Segment Start: SUPPLIED RECORDS
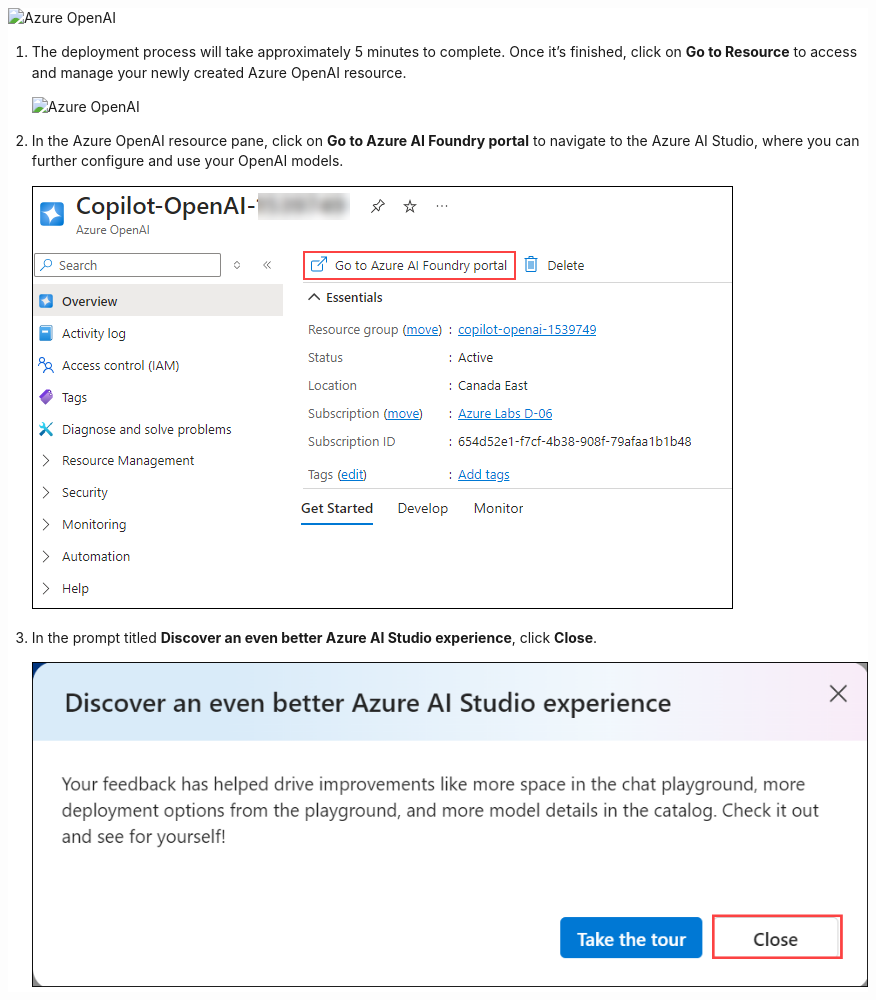    ![](../media/L1-T1-S5.png "Azure OpenAI")

1. The deployment process will take approximately 5 minutes to complete. Once it’s finished, click on **Go to Resource** to access and manage your newly created Azure OpenAI resource.

   ![](../media/L1-T1-S6.png "Azure OpenAI")

1. In the Azure OpenAI resource pane, click on **Go to Azure AI Foundry portal** to navigate to the Azure AI Studio, where you can further configure and use your OpenAI models.

   ![](../media/L1-T1-S7-1.png "Azure OpenAI")

1. In the prompt titled **Discover an even better Azure AI Studio experience**, click **Close**.

   ![](../media/pop-upclose.png)
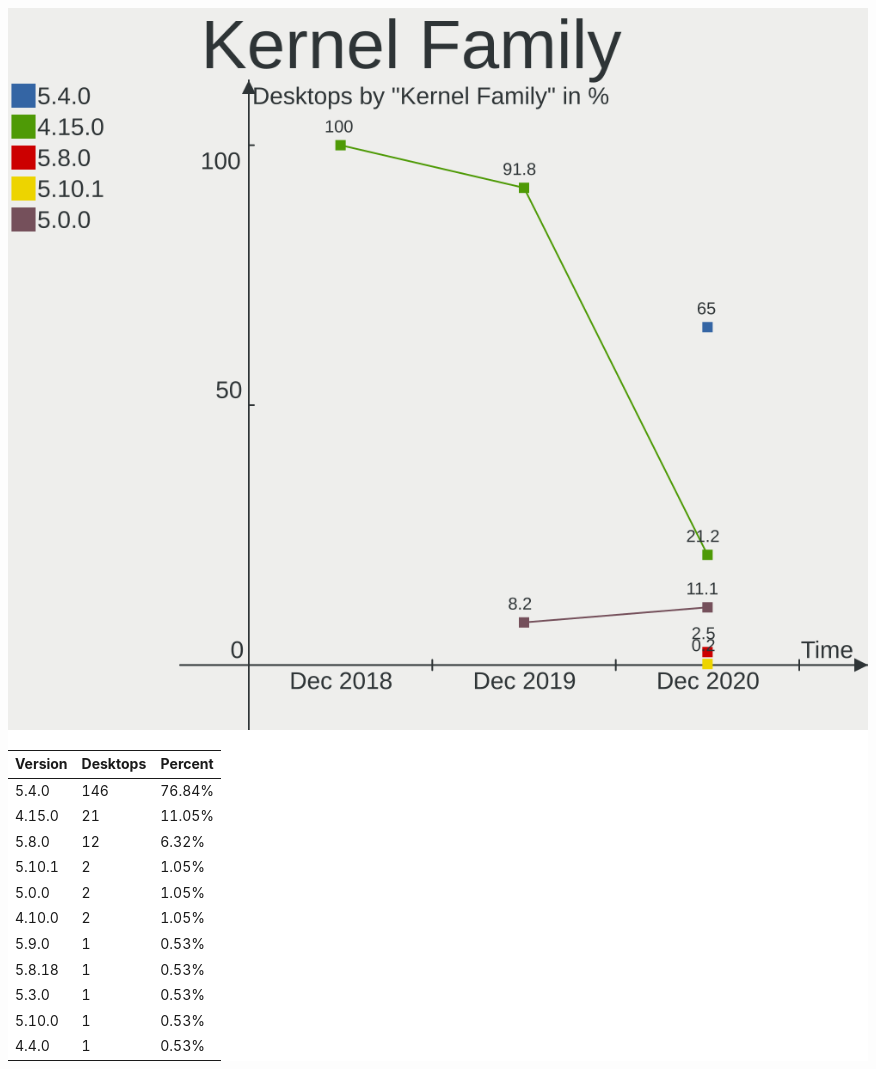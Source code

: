 ![Kernel Family](./images/line_chart/os_kernel_family.svg)

| Version | Desktops | Percent |
|---------|----------|---------|
| 5.4.0   | 146      | 76.84%  |
| 4.15.0  | 21       | 11.05%  |
| 5.8.0   | 12       | 6.32%   |
| 5.10.1  | 2        | 1.05%   |
| 5.0.0   | 2        | 1.05%   |
| 4.10.0  | 2        | 1.05%   |
| 5.9.0   | 1        | 0.53%   |
| 5.8.18  | 1        | 0.53%   |
| 5.3.0   | 1        | 0.53%   |
| 5.10.0  | 1        | 0.53%   |
| 4.4.0   | 1        | 0.53%   |
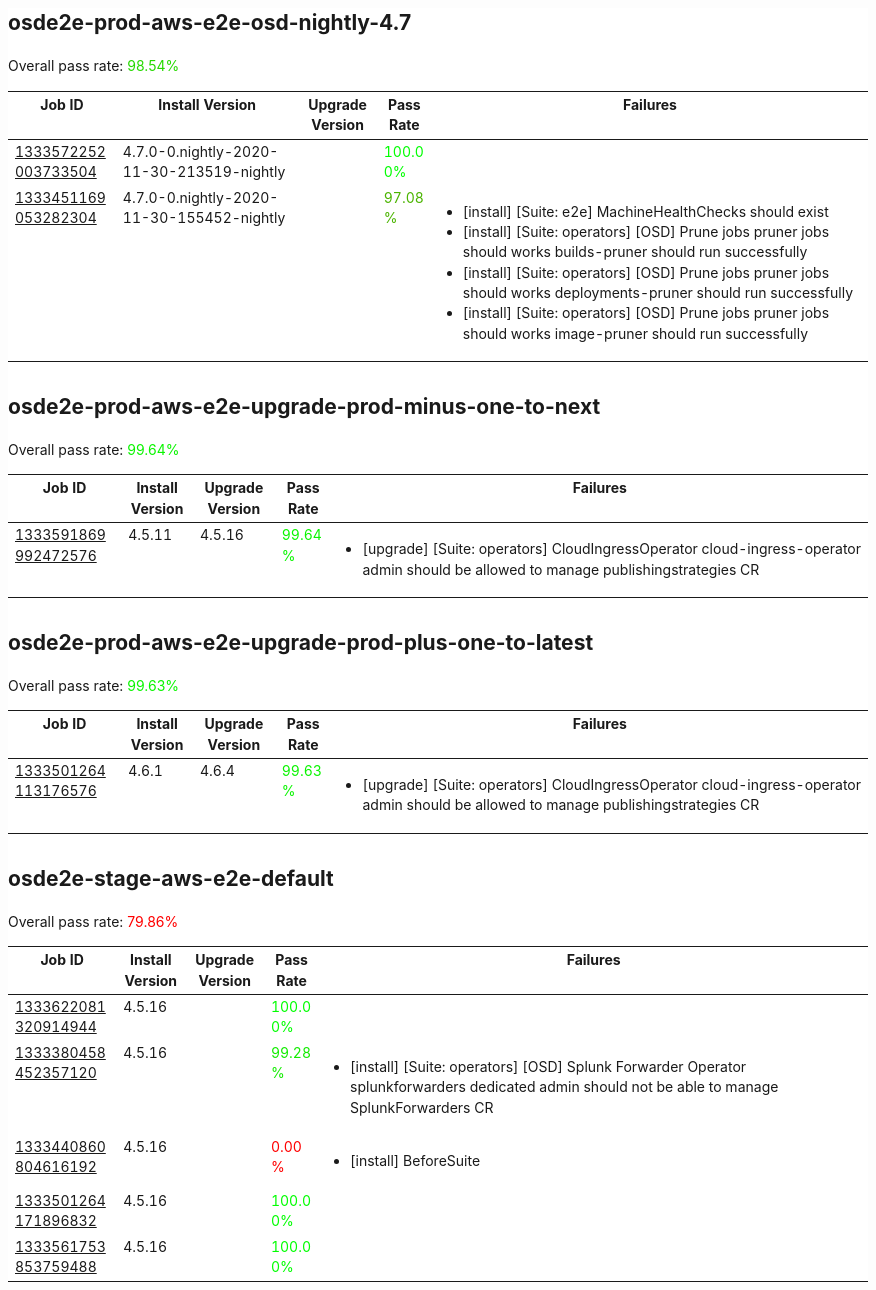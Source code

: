## osde2e-prod-aws-e2e-osd-nightly-4.7

Overall pass rate: <span style="color:#26d900;">98.54%</span>

| Job ID | Install Version | Upgrade Version | Pass Rate | Failures |
|--------|-----------------|-----------------|-----------|----------|
[1333572252003733504](https://prow.ci.openshift.org/view/gs/origin-ci-test/logs/osde2e-prod-aws-e2e-osd-nightly-4.7/1333572252003733504) | 4.7.0-0.nightly-2020-11-30-213519-nightly |  | <span style="color:#01fe00;">100.00%</span>|
[1333451169053282304](https://prow.ci.openshift.org/view/gs/origin-ci-test/logs/osde2e-prod-aws-e2e-osd-nightly-4.7/1333451169053282304) | 4.7.0-0.nightly-2020-11-30-155452-nightly |  | <span style="color:#4bb400;">97.08%</span>|<ul><li>[install] [Suite: e2e] MachineHealthChecks should exist</li><li>[install] [Suite: operators] [OSD] Prune jobs pruner jobs should works builds-pruner should run successfully</li><li>[install] [Suite: operators] [OSD] Prune jobs pruner jobs should works deployments-pruner should run successfully</li><li>[install] [Suite: operators] [OSD] Prune jobs pruner jobs should works image-pruner should run successfully</li></ul>



## osde2e-prod-aws-e2e-upgrade-prod-minus-one-to-next

Overall pass rate: <span style="color:#0af500;">99.64%</span>

| Job ID | Install Version | Upgrade Version | Pass Rate | Failures |
|--------|-----------------|-----------------|-----------|----------|
[1333591869992472576](https://prow.ci.openshift.org/view/gs/origin-ci-test/logs/osde2e-prod-aws-e2e-upgrade-prod-minus-one-to-next/1333591869992472576) | 4.5.11 | 4.5.16 | <span style="color:#0af500;">99.64%</span>|<ul><li>[upgrade] [Suite: operators] CloudIngressOperator cloud-ingress-operator admin should be allowed to manage publishingstrategies CR</li></ul>



## osde2e-prod-aws-e2e-upgrade-prod-plus-one-to-latest

Overall pass rate: <span style="color:#0af500;">99.63%</span>

| Job ID | Install Version | Upgrade Version | Pass Rate | Failures |
|--------|-----------------|-----------------|-----------|----------|
[1333501264113176576](https://prow.ci.openshift.org/view/gs/origin-ci-test/logs/osde2e-prod-aws-e2e-upgrade-prod-plus-one-to-latest/1333501264113176576) | 4.6.1 | 4.6.4 | <span style="color:#0af500;">99.63%</span>|<ul><li>[upgrade] [Suite: operators] CloudIngressOperator cloud-ingress-operator admin should be allowed to manage publishingstrategies CR</li></ul>



## osde2e-stage-aws-e2e-default

Overall pass rate: <span style="color:#ff0000;">79.86%</span>

| Job ID | Install Version | Upgrade Version | Pass Rate | Failures |
|--------|-----------------|-----------------|-----------|----------|
[1333622081320914944](https://prow.ci.openshift.org/view/gs/origin-ci-test/logs/osde2e-stage-aws-e2e-default/1333622081320914944) | 4.5.16 |  | <span style="color:#01fe00;">100.00%</span>|
[1333380458452357120](https://prow.ci.openshift.org/view/gs/origin-ci-test/logs/osde2e-stage-aws-e2e-default/1333380458452357120) | 4.5.16 |  | <span style="color:#13ec00;">99.28%</span>|<ul><li>[install] [Suite: operators] [OSD] Splunk Forwarder Operator splunkforwarders dedicated admin should not be able to manage SplunkForwarders CR</li></ul>
[1333440860804616192](https://prow.ci.openshift.org/view/gs/origin-ci-test/logs/osde2e-stage-aws-e2e-default/1333440860804616192) | 4.5.16 |  | <span style="color:#ff0000;">0.00%</span>|<ul><li>[install] BeforeSuite</li></ul>
[1333501264171896832](https://prow.ci.openshift.org/view/gs/origin-ci-test/logs/osde2e-stage-aws-e2e-default/1333501264171896832) | 4.5.16 |  | <span style="color:#01fe00;">100.00%</span>|
[1333561753853759488](https://prow.ci.openshift.org/view/gs/origin-ci-test/logs/osde2e-stage-aws-e2e-default/1333561753853759488) | 4.5.16 |  | <span style="color:#01fe00;">100.00%</span>|
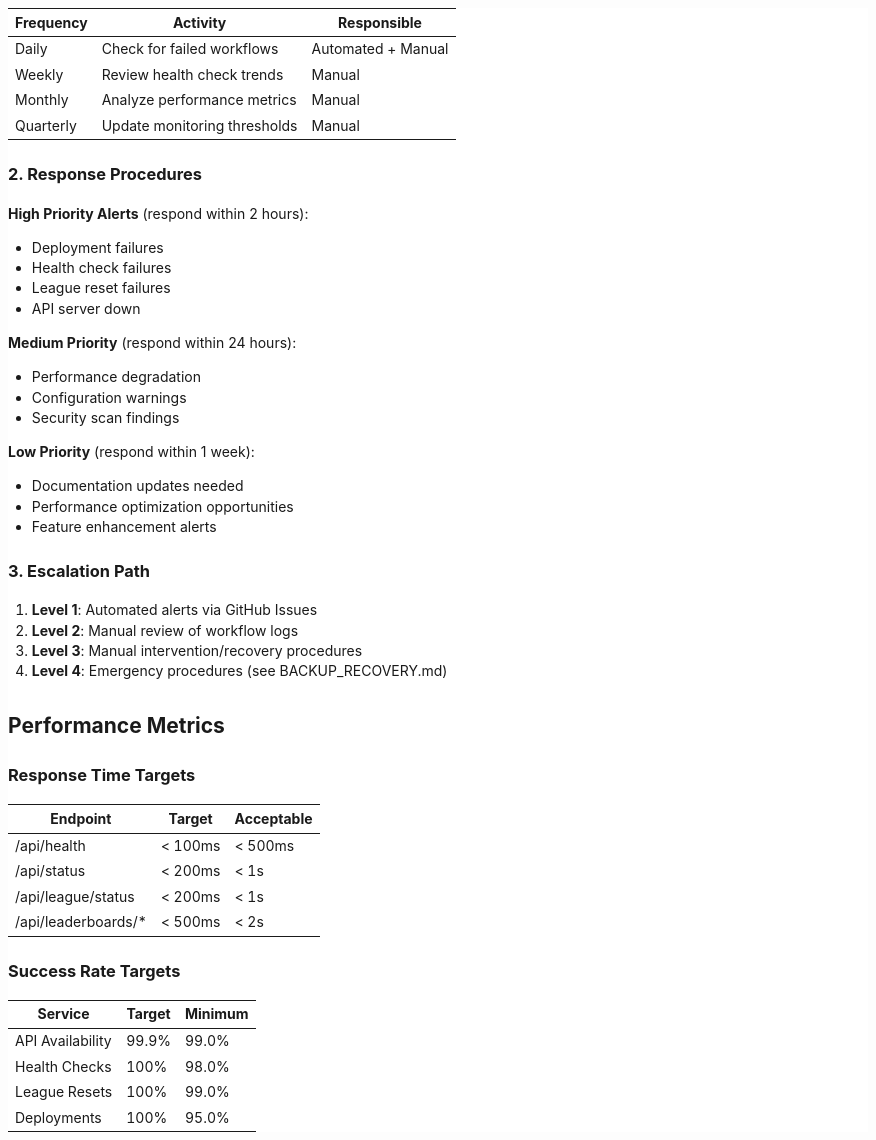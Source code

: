| Frequency | Activity | Responsible |
|-----------|----------|-------------|
| Daily | Check for failed workflows | Automated + Manual |
| Weekly | Review health check trends | Manual |
| Monthly | Analyze performance metrics | Manual |
| Quarterly | Update monitoring thresholds | Manual |

### 2. Response Procedures

**High Priority Alerts** (respond within 2 hours):
- Deployment failures
- Health check failures
- League reset failures
- API server down

**Medium Priority** (respond within 24 hours):
- Performance degradation
- Configuration warnings
- Security scan findings

**Low Priority** (respond within 1 week):
- Documentation updates needed
- Performance optimization opportunities
- Feature enhancement alerts

### 3. Escalation Path

1. **Level 1**: Automated alerts via GitHub Issues
2. **Level 2**: Manual review of workflow logs
3. **Level 3**: Manual intervention/recovery procedures
4. **Level 4**: Emergency procedures (see BACKUP_RECOVERY.md)

## Performance Metrics

### Response Time Targets

| Endpoint | Target | Acceptable |
|----------|--------|------------|
| /api/health | < 100ms | < 500ms |
| /api/status | < 200ms | < 1s |
| /api/league/status | < 200ms | < 1s |
| /api/leaderboards/* | < 500ms | < 2s |

### Success Rate Targets

| Service | Target | Minimum |
|---------|--------|---------|
| API Availability | 99.9% | 99.0% |
| Health Checks | 100% | 98.0% |
| League Resets | 100% | 99.0% |
| Deployments | 100% | 95.0% |
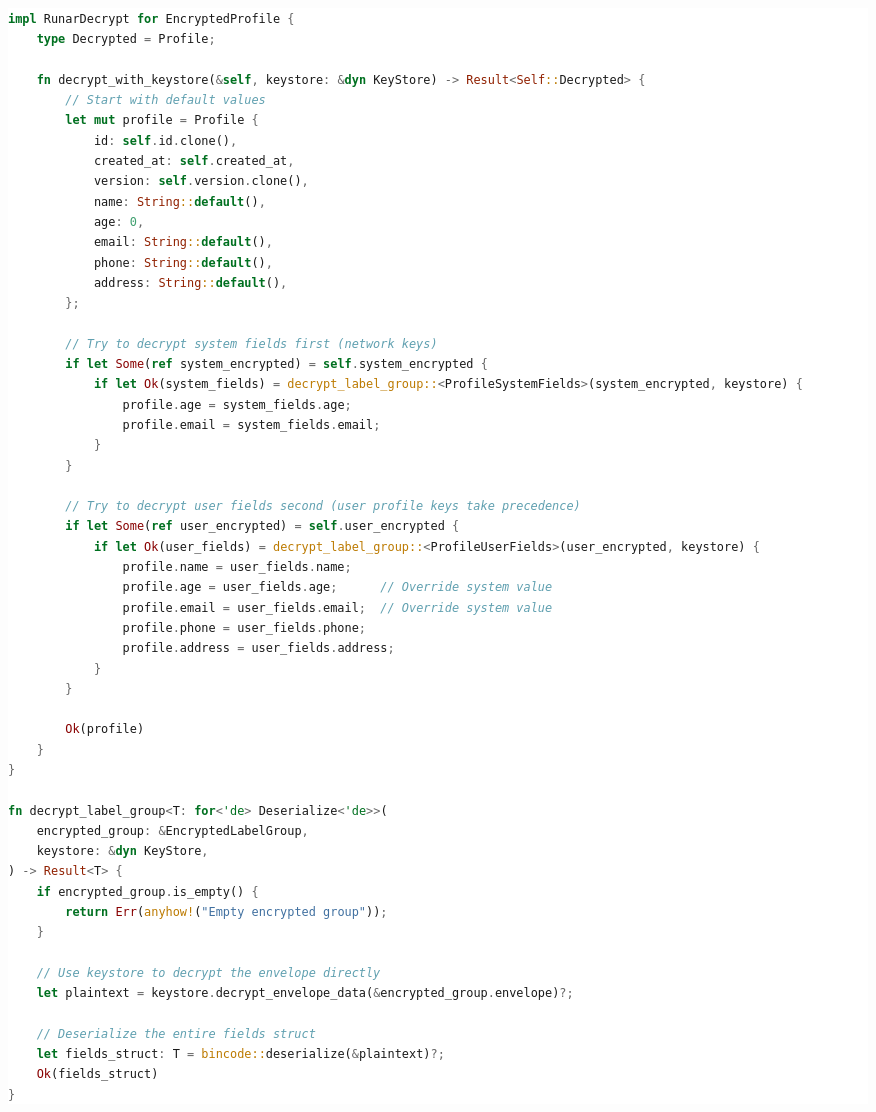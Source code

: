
 ```rust
impl RunarDecrypt for EncryptedProfile {
    type Decrypted = Profile;
    
    fn decrypt_with_keystore(&self, keystore: &dyn KeyStore) -> Result<Self::Decrypted> {
        // Start with default values
        let mut profile = Profile {
            id: self.id.clone(),
            created_at: self.created_at,
            version: self.version.clone(),
            name: String::default(),
            age: 0,
            email: String::default(),
            phone: String::default(),
            address: String::default(),
        };
        
        // Try to decrypt system fields first (network keys)
        if let Some(ref system_encrypted) = self.system_encrypted {
            if let Ok(system_fields) = decrypt_label_group::<ProfileSystemFields>(system_encrypted, keystore) {
                profile.age = system_fields.age;
                profile.email = system_fields.email;
            }
        }
        
        // Try to decrypt user fields second (user profile keys take precedence)
        if let Some(ref user_encrypted) = self.user_encrypted {
            if let Ok(user_fields) = decrypt_label_group::<ProfileUserFields>(user_encrypted, keystore) {
                profile.name = user_fields.name;
                profile.age = user_fields.age;      // Override system value
                profile.email = user_fields.email;  // Override system value
                profile.phone = user_fields.phone;
                profile.address = user_fields.address;
            }
        }
        
        Ok(profile)
    }
}

fn decrypt_label_group<T: for<'de> Deserialize<'de>>(
    encrypted_group: &EncryptedLabelGroup,
    keystore: &dyn KeyStore,
) -> Result<T> {
    if encrypted_group.is_empty() {
        return Err(anyhow!("Empty encrypted group"));
    }
    
    // Use keystore to decrypt the envelope directly
    let plaintext = keystore.decrypt_envelope_data(&encrypted_group.envelope)?;
    
    // Deserialize the entire fields struct
    let fields_struct: T = bincode::deserialize(&plaintext)?;
    Ok(fields_struct)
}
```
Segment End: SUPPLIED RECORDS
◆ **TASK GOAL**
If a line in the records above has the word "Studio", copy it out.

◆ **TASK RESPONSE**
1. In the Azure OpenAI resource pane, click on **Go to Azure AI Foundry portal** to navigate to the Azure AI Studio, where you can further configure and use your OpenAI models.
1. In the prompt titled **Discover an even better Azure AI Studio experience**, click **Close**.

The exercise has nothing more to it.